В погребке на Тверской разыскан был обладатель прекрасного тенора, звучного, чистого и высокого, особенно выразительного в печальных, заунывных песнях. Это был Михайло Ефремович Соболев, служивший приказчиком винного погребка. Некоторые находили, что голосом он не уступал тогдашнему знаменитому итальянскому певцу Марио, и Михайло Ефремович не прочь был показать, что он знает толк и в ариях. Но не это было его силой, а народные песни, послушать которые сходились не только любители, но и мастера пения. Для пения отведено было особое помещение над погребком, и многие люди приходили сюда не как в отделение кабачка, а как в концертную залу, довольно просторную, чтобы насладиться русскими песнями. Когда Соболев пел «Размолодчики», «Не белых снегов во поле чистом», «Вспомни, любезная, мою прежнюю любовь», разливаясь серебряным голосом, заражая до спазм в горле неизбывною кручиною чувства, то даже Тертий Филиппов, которого считали одного соперником Соболева, замирал от волнения. Островский слушал песни с видимой сдержанностью в противоположность Аполлону Григорьеву, выражавшему свои чувства откровенно и бурно. Но по тому, как, прищурясь, восхищенно смотрел временами Островский на певца или как темнели в задумчивости его светлые, немного скошенные по-восточному к вискам глаза, было видно, что песня сильно действовала на него, глубоко западала ему в душу. И сам он певал негромким приятным голосом, но не народные песни, а романсы, и когда со временем перестал петь, то знакомые, особенно женщины, жалели, что лишились удовольствия слышать такой приятный голос…

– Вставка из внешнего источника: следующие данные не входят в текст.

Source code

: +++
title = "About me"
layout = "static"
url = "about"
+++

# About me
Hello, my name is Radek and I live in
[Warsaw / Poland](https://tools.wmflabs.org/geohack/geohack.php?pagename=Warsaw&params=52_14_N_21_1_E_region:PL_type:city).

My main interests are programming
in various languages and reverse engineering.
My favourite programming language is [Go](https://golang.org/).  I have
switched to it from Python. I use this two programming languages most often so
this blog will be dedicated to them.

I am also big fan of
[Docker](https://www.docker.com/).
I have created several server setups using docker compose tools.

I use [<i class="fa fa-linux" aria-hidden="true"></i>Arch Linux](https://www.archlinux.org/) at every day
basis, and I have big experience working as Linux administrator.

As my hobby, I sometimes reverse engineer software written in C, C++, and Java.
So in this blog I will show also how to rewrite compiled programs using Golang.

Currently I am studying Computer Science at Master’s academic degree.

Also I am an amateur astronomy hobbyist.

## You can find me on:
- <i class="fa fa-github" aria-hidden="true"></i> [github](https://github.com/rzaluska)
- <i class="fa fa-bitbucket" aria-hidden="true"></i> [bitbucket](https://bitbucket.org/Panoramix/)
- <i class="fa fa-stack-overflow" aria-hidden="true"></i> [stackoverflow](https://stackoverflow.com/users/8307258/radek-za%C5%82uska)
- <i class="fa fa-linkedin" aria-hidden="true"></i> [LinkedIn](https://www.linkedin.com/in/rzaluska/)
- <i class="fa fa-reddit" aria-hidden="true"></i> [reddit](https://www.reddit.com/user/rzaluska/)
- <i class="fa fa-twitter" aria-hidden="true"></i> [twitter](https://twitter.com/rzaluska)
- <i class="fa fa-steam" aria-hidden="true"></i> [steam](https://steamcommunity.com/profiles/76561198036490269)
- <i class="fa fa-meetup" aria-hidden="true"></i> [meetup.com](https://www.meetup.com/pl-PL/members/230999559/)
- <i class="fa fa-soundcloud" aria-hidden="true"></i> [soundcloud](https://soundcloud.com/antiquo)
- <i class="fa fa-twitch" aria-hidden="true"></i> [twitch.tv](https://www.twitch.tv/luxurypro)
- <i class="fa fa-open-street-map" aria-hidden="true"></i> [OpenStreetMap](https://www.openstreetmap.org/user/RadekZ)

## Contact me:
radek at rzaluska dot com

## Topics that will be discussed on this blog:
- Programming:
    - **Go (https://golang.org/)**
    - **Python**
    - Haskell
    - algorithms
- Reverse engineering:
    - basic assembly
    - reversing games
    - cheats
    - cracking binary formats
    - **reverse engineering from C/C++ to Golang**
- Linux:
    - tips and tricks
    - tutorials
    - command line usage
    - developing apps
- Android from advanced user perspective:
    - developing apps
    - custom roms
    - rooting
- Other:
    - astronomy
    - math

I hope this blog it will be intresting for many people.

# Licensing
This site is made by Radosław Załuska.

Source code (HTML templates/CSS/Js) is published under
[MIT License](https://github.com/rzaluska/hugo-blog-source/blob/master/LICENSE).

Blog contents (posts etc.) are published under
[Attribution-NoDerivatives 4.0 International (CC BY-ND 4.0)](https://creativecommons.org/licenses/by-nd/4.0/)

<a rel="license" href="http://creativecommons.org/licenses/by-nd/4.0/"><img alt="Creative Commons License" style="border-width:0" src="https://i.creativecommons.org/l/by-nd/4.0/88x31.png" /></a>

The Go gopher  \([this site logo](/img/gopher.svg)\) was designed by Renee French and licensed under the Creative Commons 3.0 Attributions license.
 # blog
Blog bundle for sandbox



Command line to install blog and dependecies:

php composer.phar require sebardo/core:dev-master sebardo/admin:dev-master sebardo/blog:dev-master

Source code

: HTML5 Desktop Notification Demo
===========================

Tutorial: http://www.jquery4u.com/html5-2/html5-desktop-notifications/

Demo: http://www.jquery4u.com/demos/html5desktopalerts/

Влияние народных песен на кружок и на всех, кто сближался с ним, было так сильно, что, например, поэт Л. А. Мей, до этого писавший произведения на восточные и римские темы, был покорен русскими песнями, пережил глубокий перелом в своем миросозерцании и творчестве, обратился к народным мотивам, к отечественной истории, написав исторические драмы из русской старины «Псковитянка» и «Царская невеста».

Но не одни литераторы составляли кружок Островского, были здесь и люди, далекие от литературы, но сделавшиеся необходимостью кружка, составлявшие как бы его бытовую почву. Раньше, в доме, когда к отцу Островского приходили «клиенты», затем в совестном, коммерческом судах он наблюдал купцов и простолюдинов все-таки со стороны, хотя и многое почерпнул из их разговоров, поведения, дел. Теперь он сблизился с некоторыми из них дружески.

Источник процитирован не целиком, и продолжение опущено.